Writings on the reception history of Don Giovanni are not in short supply, but this new collection is unusual and thought-provoking. Its fourteen essays focus on responses to Mozart's opera chiefly (but not exclusively) in relation to literary and philosophical works. Other topics examined here include interpretations of the character type of the Don, and the implications of that character type for the interplay between morality and aesthetics, eroticism and music, and individualism and convention in the nineteenth century and beyond.

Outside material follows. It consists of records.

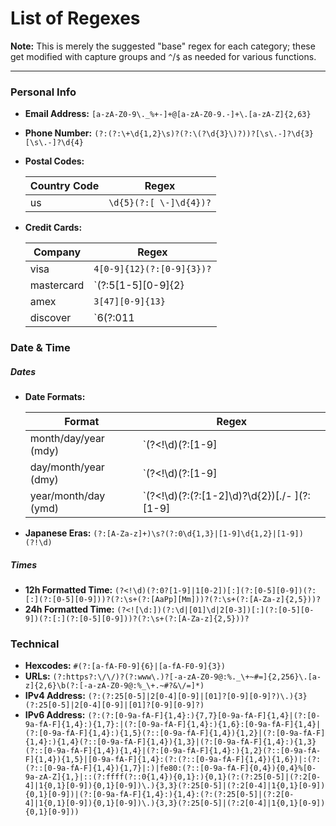 # List of Regexes

**Note:** This is merely the suggested "base" regex for each category; these get modified with capture groups and `^`/`$` as needed for various functions.

---

### Personal Info
* **Email Address:** `[a-zA-Z0-9\._%+-]+@[a-zA-Z0-9.-]+\.[a-zA-Z]{2,63}`
* **Phone Number:** `(?:(?:\+\d{1,2}\s)?(?:\(?\d{3}\)?))?[\s\.-]?\d{3}[\s\.-]?\d{4}`
* **Postal Codes:**

  | Country Code |         Regex          |
  |--------------|------------------------|
  | us           | `\d{5}(?:[ \-]\d{4})?` |

* **Credit Cards:**

  |  Company   |           Regex               |
  |------------|-------------------------------|
  | visa       | `4[0-9]{12}(?:[0-9]{3})?`     |
  | mastercard |`(?:5[1-5][0-9]{2}|222[1-9]|22[3-9][0-9]|2[3-6][0-9]{2}|27[01][0-9]|2720)[0-9]{12}` |
  | amex       | `3[47][0-9]{13}`              |
  | discover   | `6(?:011|5[0-9]{2})[0-9]{12}` |

### Date & Time

##### Dates

* **Date Formats:**

  |       Format         | Regex |
  |----------------------|-------|
  | month/day/year (mdy) | `(?<!\d)(?:[1-9]|0[1-9]|1[0-2])[\.\/\- ](?:[1-9]|0[1-9]|[12][0-9]|3[01])[\.\/\- ](?:(?:[1-2]\d)?\d{2})(?!\d)` |
  | day/month/year (dmy) | `(?<!\d)(?:[1-9]|0[1-9]|[12][0-9]|3[01])[\.\/\- ](?:[1-9]|0[1-9]|1[0-2])[\.\/\- ](?:(?:[1-2]\d)?\d{2})(?!\d)` |
  | year/month/day (ymd) | `(?<!\d)(?:(?:[1-2]\d)?\d{2})[\.\/\- ](?:[1-9]|0[1-9]|1[0-2])[\.\/\- ](?:[1-9]|0[1-9]|[12][0-9]|3[01])(?!\d)` |

* **Japanese Eras:** `(?:[A-Za-z]+)\s?(?:0\d{1,3}|[1-9]\d{1,2}|[1-9])(?!\d)`

##### Times
* **12h Formatted Time:** `(?<!\d)(?:0?[1-9]|1[0-2])[:](?:[0-5][0-9])(?:[:](?:[0-5][0-9]))?(?:\s+(?:[AaPp][Mm]))?(?:\s+(?:[A-Za-z]{2,5}))?`
* **24h Formatted Time:** `(?<![\d:])(?:\d|[01]\d|2[0-3])[:](?:[0-5][0-9])(?:[:](?:[0-5][0-9]))?(?:\s+(?:[A-Za-z]{2,5}))?`

### Technical
* **Hexcodes:** `#(?:[a-fA-F0-9]{6}|[a-fA-F0-9]{3})`
* **URLs:** `(?:https?:\/\/)?(?:www\.)?[-a-zA-Z0-9@:%._\+~#=]{2,256}\.[a-z]{2,6}\b(?:[-a-zA-Z0-9@:%_\+.~#?&\/=]*)`
* **IPv4 Address:** `(?:(?:25[0-5]|2[0-4][0-9]|[01]?[0-9][0-9]?)\.){3}(?:25[0-5]|2[0-4][0-9]|[01]?[0-9][0-9]?)`
* **IPv6 Address:** `(?:(?:[0-9a-fA-F]{1,4}:){7,7}[0-9a-fA-F]{1,4}|(?:[0-9a-fA-F]{1,4}:){1,7}:|(?:[0-9a-fA-F]{1,4}:){1,6}:[0-9a-fA-F]{1,4}|(?:[0-9a-fA-F]{1,4}:){1,5}(?::[0-9a-fA-F]{1,4}){1,2}|(?:[0-9a-fA-F]{1,4}:){1,4}(?::[0-9a-fA-F]{1,4}){1,3}|(?:[0-9a-fA-F]{1,4}:){1,3}(?::[0-9a-fA-F]{1,4}){1,4}|(?:[0-9a-fA-F]{1,4}:){1,2}(?::[0-9a-fA-F]{1,4}){1,5}|[0-9a-fA-F]{1,4}:(?:(?::[0-9a-fA-F]{1,4}){1,6})|:(?:(?::[0-9a-fA-F]{1,4}){1,7}|:)|fe80:(?::[0-9a-fA-F]{0,4}){0,4}%[0-9a-zA-Z]{1,}|::(?:ffff(?::0{1,4}){0,1}:){0,1}(?:(?:25[0-5]|(?:2[0-4]|1{0,1}[0-9]){0,1}[0-9])\.){3,3}(?:25[0-5]|(?:2[0-4]|1{0,1}[0-9]){0,1}[0-9])|(?:[0-9a-fA-F]{1,4}:){1,4}:(?:(?:25[0-5]|(?:2[0-4]|1{0,1}[0-9]){0,1}[0-9])\.){3,3}(?:25[0-5]|(?:2[0-4]|1{0,1}[0-9]){0,1}[0-9]))`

The words ‘moment’ and ‘legacy’ in the title strongly imply that we should think of Mozart's opera as the initiating cause of the story that is unfolded here. That initiating ‘moment’ is characterized first as a particular musical event in the opera – the ‘D-minor chord strikes terror as it moves hauntingly toward an irrevocable cadence’ (xv) – and then as the opera taken as a whole, which foreshadows ‘a dawning future of transgressive passions, antiheroes at odds with the social order, fulsome orchestrations, D-minor agitato, chromatic harmonies, indulgence, blasphemy and, not least, a penchant for melodramatic “red-fire” finales’ (75). Given that the Don had a long history before Mozart's opera was written, the opera cannot have been the single cause of the events described here, even if the distinctiveness of Mozart's musical and dramatic treatment produced particular kinds of reactions. The major defence of Mozart's special role (Da Ponte is given rather less credit) appears in the various discussions of Søren Kierkegaard's claim that only a Mozart could have melded together drama and sound in such an absolutely musical and compelling way (123, 137). But interestingly enough, even that view of Mozart's uniqueness is challenged here in a rather brilliant essay by Lydia Goehr (‘The Curse and Promise of the Absolutely Musical: Tristan und Isolde and Don Giovanni’), which posits Wagner's Tristan as a work of similar import.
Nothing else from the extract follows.